2/ A partir de 1808, le décret du 18 février réduisit à une aigle le nombre d'emblèmes par régiment, mais si dans l'infanterie, la garde en fut confié à « un officier méritant » escorté d'un deuxième et d'un troisième porte-aigle ; dans la cavalerie il demeura aux mains d'un maréchal des logis-chef.
La réduction du nombre d'aigle dans les régiments fut obtenu par le renvoi des aigles des 2ème, 3ème et 4ème escadron (bataillon) à moins que la soie du premier escadron (bataillon) fut trop abîmée.
Les régiments de cavalerie conservant l'aigle du 1er escadron, ce dernier se trouva logiquement dans les mains du maréchal-des-logis chef de la compagnie d'élite.
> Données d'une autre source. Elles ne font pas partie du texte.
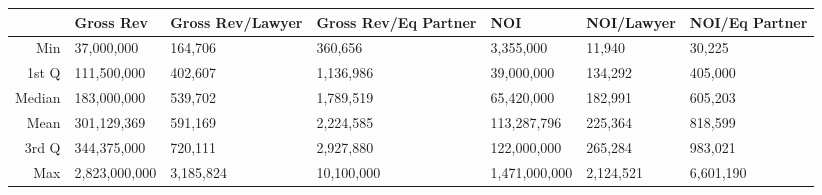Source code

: \begin{table}[ht]
\centering
\begin{tabular}{rllllll}
  \hline
 & Gross Rev & Gross Rev/Lawyer & Gross Rev/Eq Partner & NOI & NOI/Lawyer & NOI/Eq Partner \\ 
  \hline
Min & 37,000,000 & 164,706 & 360,656 & 3,355,000 & 11,940 & 30,225 \\ 
  1st Q & 111,500,000 & 402,607 & 1,136,986 & 39,000,000 & 134,292 & 405,000 \\ 
  Median & 183,000,000 & 539,702 & 1,789,519 & 65,420,000 & 182,991 & 605,203 \\ 
  Mean & 301,129,369 & 591,169 & 2,224,585 & 113,287,796 & 225,364 & 818,599 \\ 
  3rd Q & 344,375,000 & 720,111 & 2,927,880 & 122,000,000 & 265,284 & 983,021 \\ 
  Max & 2,823,000,000 & 3,185,824 & 10,100,000 & 1,471,000,000 & 2,124,521 & 6,601,190 \\ 
   \hline
\end{tabular}
\end{table}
Je passe sur la mauvaise volonté des chefs de corps qui conservèrent et emmenèrent en campagne les aigles de tous leurs escadrons contrevenant ainsi aux ordres pourtant explicites et réitérés de Berthier, nous en avons déjà parlé.
3/ En 1812, ne parvenant pas à se faire obéir sur ce point, et de guerre lasse si je puis dire, Napoléon changea la disposition des emblèmes français. Il institua de nouveau drapeaux et étendards, inspirés des pavillons de la marine, présentant les trois bandes verticales bleue, blanche et rouge pour tous les corps.
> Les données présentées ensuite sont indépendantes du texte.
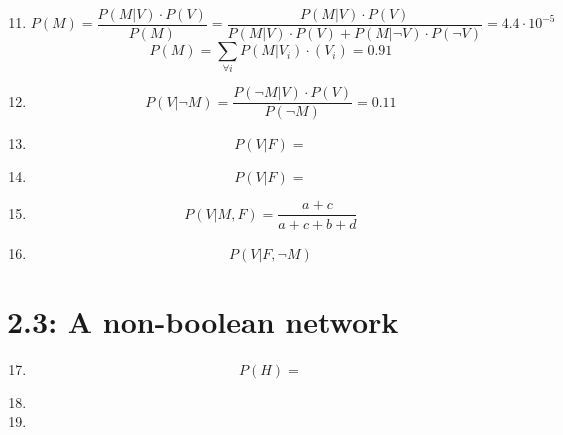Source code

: \documentclass[a4paper,10pt,fleqn]{article}
\begin{document}
\begin{enumerate}[1.]
	\setcounter{enumi}{10}

    \item $$P(M) = \frac{P(M|V)\cdot P(V)}{P(M)} = \frac{P(M|V)\cdot P(V)}{P(M|V)\cdot P(V) + P(M|\lnot V)\cdot P(\lnot V)} = 4.4 \cdot 10^{-5}  $$
    $$P(M) = \sum_{\forall i} P(M|V_i) \cdot (V_i) = 0.91  $$

    \item $$P(V|\lnot M) = \frac{P(\lnot M|V) \cdot P(V)}{P(\lnot M)} = 0.11	$$

	\item

    $$ P(V|F) =$$

    \item
    $$ P(V| F) = $$


    \item $$P(V |M, F) = \frac{a + c}{a+c+b+d}$$

    \item $$P(V |F, \neg M)$$


\end{enumerate}

\section*{2.3: A non-boolean network}
\begin{enumerate}[1.]
	\setcounter{enumi}{16}
    \item $$ P(H) = $$

    \item

    \item

\end{enumerate}
\end{document}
Exit donc le modèle 1804 type Challiot, exit aussi la différence entre guidons et étendards séparant la cavalerie de la « cavalerie auxiliaire », tous les corps de cavalerie furent logés à la même enseigne (jeu de mot involontaire). Dans la pratique ce nouvel étendard fut de nouveau confié au plus ancien des maréchaux-des-jolis chefs, (Ok là j'avoue c'était volontaire) mais cette fois de chaque régiment. (ainsi on pu observer des portes-aigles issu d'une compagnie ordinaire et non plus de la seule compagnie d'élite).
Il existe pourtant dans les archives à Vincennes un projet de nomination d'un officier porte-aigle à l'état-major du 30° dragons, daté du 15 octobre 1813. Si le projet n'aboutit pas, la campagne de Saxe et la campagne de France occupant les pensées de l'Empereur, ce projet s'inscrivait bien dans la continuité du décret de février 1808 et prévoyait donc d'aligner la cavalerie sur l'infanterie concernant des porte-aigles.
4/ Lors de la première restauration, l'un des premiers actes de Louis XVIII fut de décider, le 15 juillet 1814, que les étendards de taffetas blancs fussent portés par un officier.
5/ De retour aux affaires, l'Empereur prit la décision faire fabriquer de nouvelles aigles et de nouveaux étendards tricolores remis le 1er juin au champs de mai (anciennement champs de mars). La création d'un poste de lieutenant porte-aigle affecté à l'état-major repris le projet de 1813 et entérinant la décision du Roi mettant ainsi un terme définitif à la question.
La place de l'étendard ou du guidon dépend du nombre d'aigles, donc de l'époque mais aussi de la formation adoptée par le régiment.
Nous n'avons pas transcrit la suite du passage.